[Leetcode] 485. Max Consecutive Ones 解题报告

题目：

Given a binary array, find the maximum number of consecutive 1s in this array.

Example 1:

Input: [1,1,0,1,1,1]
Output: 3
Explanation: The first two digits or the last three digits are consecutive 1s.
    The maximum number of consecutive 1s is 3.

Note:

• The input array will only contain 0 and 1.
• The length of input array is a positive integer and will not exceed 10,000

思路：

一道练手题目。不过看到网上写的代码真的很精妙，所以再贴一下。

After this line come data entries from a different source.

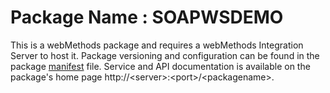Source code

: # Package Name : SOAPWSDEMO
This is a webMethods package and requires a webMethods Integration Server to host it. Package versioning and configuration can be found in the package [manifest](./SOAPWSDEMO/manifest.v3) file. Service and API documentation is available on the package's home page http://&lt;server&gt;:&lt;port&gt;/&lt;packagename>.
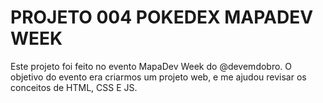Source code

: # PROJETO 004 POKEDEX MAPADEV WEEK
 Este projeto foi feito no evento MapaDev Week do @devemdobro. O objetivo do evento era criarmos um projeto web, e me ajudou revisar os conceitos de HTML, CSS E JS.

但是两个代码的时间复杂度都是O(n)，空间复杂度都是O(1)。

代码：

1、一般解法：

class Solution {
public:
    int findMaxConsecutiveOnes(vector<int>& nums) {
        int max_num = 0, num = 0;
        bool started = false;
        for (int i = 0; i < nums.size(); ++i) {
            if (nums[i] == 1) {
                if (!started) {
                    started = true;
                    num = 1;
                }
                else {
                    ++num;
                }
            }
            else {
                if (started) {
                    max_num = max(max_num, num);
                    started = false;
                    num = 0;
                }
            }
        }
        return max(max_num, num);
    }
};

2、精妙解法：

class Solution {
public:
    int findMaxConsecutiveOnes(vector<int>& nums) {
        int ret = 0, sum = 0;
        for (int i = 0; i < nums.size(); ++i) {
            sum = (sum + nums[i] ) * nums[i];
            ret = max(ret, sum);
        }
        return ret;
    }
};